_Stored entries_
━━━

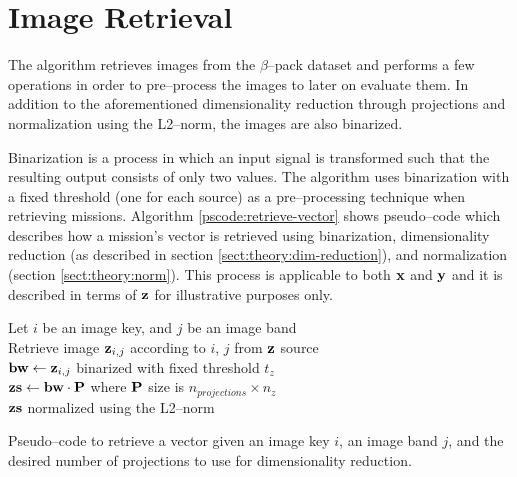 \section{Image Retrieval} \label{sect:meth:image-retrieval}

The \mlblink algorithm retrieves images from the $\beta$--pack dataset and performs a few operations in order to pre--process the images to later on evaluate them. In addition to the aforementioned dimensionality reduction through projections and normalization using the L2--norm, the images are also binarized. \newline

Binarization is a process in which an input signal is transformed such that the resulting output consists of only two values. The \mlblink algorithm uses binarization with a fixed threshold (one for each source) as a pre--processing technique when retrieving missions. Algorithm \ref{pscode:retrieve-vector} shows pseudo--code which describes how a mission's vector is retrieved using binarization, dimensionality reduction (as described in section \ref{sect:theory:dim-reduction}), and normalization (section \ref{sect:theory:norm}). This process is applicable to both $\boldsymbol{\mathbf{x}}$ and $\boldsymbol{\mathbf{y}}$ and it is described in terms of $\boldsymbol{\mathbf{z}}$ for illustrative purposes only.

\vspace{0.4cm}
\begin{algorithm}[H]
    \SetAlgoLined
         {
            Let $i$ be an image key, and $j$ be an image band \\
            Retrieve image $\boldsymbol{\mathbf{z}}_{i,j}$ according to $i$, $j$ from $\boldsymbol{\mathbf{z}}$ source \\
            $\boldsymbol{\mathbf{bw}} \gets \boldsymbol{\mathbf{z}}_{i,j}$ binarized with fixed threshold $t_z$ \\
            $\boldsymbol{\mathbf{zs}} \gets \boldsymbol{\mathbf{bw}} \cdot \boldsymbol{\mathbf{P}}$ where $\boldsymbol{\mathbf{P}}$ size is $n_{projections} \times n_z$ \\
            \Return $\boldsymbol{\mathbf{zs}}$ normalized using the L2--norm
        }
    \caption{Pseudo--code to retrieve a vector given an image key $i$, an image band $j$, and the desired number of projections to use for dimensionality reduction.}
    \label{pscode:retrieve-vector}
\end{algorithm}
\vspace{0.4cm}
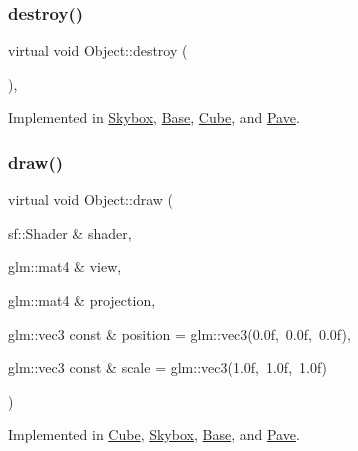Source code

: \subsubsection{\texorpdfstring{destroy()}{destroy()}}
{\footnotesize\ttfamily virtual void Object\+::destroy (\begin{DoxyParamCaption}{ }\end{DoxyParamCaption})\hspace{0.3cm}{\ttfamily [protected]}, {}}



Implemented in \hyperlink{classSkybox_a8a93bcf913a1aae88a9a4aa3d20abacc}{Skybox}, \hyperlink{classBase_ac547253cd64e7bc7e4a675eaa4e880b7}{Base}, \hyperlink{classCube_af4873f0863ce7ad4f37e4af154782a27}{Cube}, and \hyperlink{classPave_a1600213efbebd71a3612bb6812ac463b}{Pave}.

\mbox{\label{classObject_ab1ec4e4c64ac1564d9ccad7655cfaf82}} 
\subsubsection{\texorpdfstring{draw()}{draw()}}
{\footnotesize\ttfamily virtual void Object\+::draw (\begin{DoxyParamCaption}\item[{sf\+::\+Shader \&}]{shader,  }\item[{glm\+::mat4 \&}]{view,  }\item[{glm\+::mat4 \&}]{projection,  }\item[{glm\+::vec3 const \&}]{position = {\ttfamily glm\+:\+:vec3(0.0f,~0.0f,~0.0f)},  }\item[{glm\+::vec3 const \&}]{scale = {\ttfamily glm\+:\+:vec3(1.0f,~1.0f,~1.0f)} }\end{DoxyParamCaption})\hspace{0.3cm}{\ttfamily [pure virtual]}}



Implemented in \hyperlink{classCube_a0dfc84b5634e8c3f0fefd3482085e855}{Cube}, \hyperlink{classSkybox_a6263a420c7ec39e284342988679d3807}{Skybox}, \hyperlink{classBase_ab83ee79d4522f8ad1548d5dd734a3dd5}{Base}, and \hyperlink{classPave_a4dc3714e64f470c05726b7c7200d21e0}{Pave}.

\mbox{\label{classObject_a12b8309292a39b028d5a7b1dfca98cb1}}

━━━

_Action item_
Retype every entry exactly as written, but omit the pictures.

_Response to this exercise_
 \section{Image Retrieval} \label{sect:meth:image-retrieval}

The \mlblink algorithm retrieves images from the $\beta$--pack dataset and performs a few operations in order to pre--process the images to later on evaluate them. In addition to the aforementioned dimensionality reduction through projections and normalization using the L2--norm, the images are also binarized. \newline

Binarization is a process in which an input signal is transformed such that the resulting output consists of only two values. The \mlblink algorithm uses binarization with a fixed threshold (one for each source) as a pre--processing technique when retrieving missions. Algorithm \ref{pscode:retrieve-vector} shows pseudo--code which describes how a mission's vector is retrieved using binarization, dimensionality reduction (as described in section \ref{sect:theory:dim-reduction}), and normalization (section \ref{sect:theory:norm}). This process is applicable to both $\boldsymbol{\mathbf{x}}$ and $\boldsymbol{\mathbf{y}}$ and it is described in terms of $\boldsymbol{\mathbf{z}}$ for illustrative purposes only.

\vspace{0.4cm}
\begin{algorithm}[H]
    \SetAlgoLined
         {
            Let $i$ be an image key, and $j$ be an image band \\
            Retrieve image $\boldsymbol{\mathbf{z}}_{i,j}$ according to $i$, $j$ from $\boldsymbol{\mathbf{z}}$ source \\
            $\boldsymbol{\mathbf{bw}} \gets \boldsymbol{\mathbf{z}}_{i,j}$ binarized with fixed threshold $t_z$ \\
            $\boldsymbol{\mathbf{zs}} \gets \boldsymbol{\mathbf{bw}} \cdot \boldsymbol{\mathbf{P}}$ where $\boldsymbol{\mathbf{P}}$ size is $n_{projections} \times n_z$ \\
            \Return $\boldsymbol{\mathbf{zs}}$ normalized using the L2--norm
        }
    \caption{Pseudo--code to retrieve a vector given an image key $i$, an image band $j$, and the desired number of projections to use for dimensionality reduction.}
    \label{pscode:retrieve-vector}
\end{algorithm}
\vspace{0.4cm}
Source code

: \subsubsection{\texorpdfstring{destroy()}{destroy()}}
{\footnotesize\ttfamily virtual void Object\+::destroy (\begin{DoxyParamCaption}{ }\end{DoxyParamCaption})\hspace{0.3cm}{\ttfamily [protected]}, {}}



Implemented in \hyperlink{classSkybox_a8a93bcf913a1aae88a9a4aa3d20abacc}{Skybox}, \hyperlink{classBase_ac547253cd64e7bc7e4a675eaa4e880b7}{Base}, \hyperlink{classCube_af4873f0863ce7ad4f37e4af154782a27}{Cube}, and \hyperlink{classPave_a1600213efbebd71a3612bb6812ac463b}{Pave}.

\mbox{\label{classObject_ab1ec4e4c64ac1564d9ccad7655cfaf82}} 
\subsubsection{\texorpdfstring{draw()}{draw()}}
{\footnotesize\ttfamily virtual void Object\+::draw (\begin{DoxyParamCaption}\item[{sf\+::\+Shader \&}]{shader,  }\item[{glm\+::mat4 \&}]{view,  }\item[{glm\+::mat4 \&}]{projection,  }\item[{glm\+::vec3 const \&}]{position = {\ttfamily glm\+:\+:vec3(0.0f,~0.0f,~0.0f)},  }\item[{glm\+::vec3 const \&}]{scale = {\ttfamily glm\+:\+:vec3(1.0f,~1.0f,~1.0f)} }\end{DoxyParamCaption})\hspace{0.3cm}{\ttfamily [pure virtual]}}



Implemented in \hyperlink{classCube_a0dfc84b5634e8c3f0fefd3482085e855}{Cube}, \hyperlink{classSkybox_a6263a420c7ec39e284342988679d3807}{Skybox}, \hyperlink{classBase_ab83ee79d4522f8ad1548d5dd734a3dd5}{Base}, and \hyperlink{classPave_a4dc3714e64f470c05726b7c7200d21e0}{Pave}.

\mbox{\label{classObject_a12b8309292a39b028d5a7b1dfca98cb1}}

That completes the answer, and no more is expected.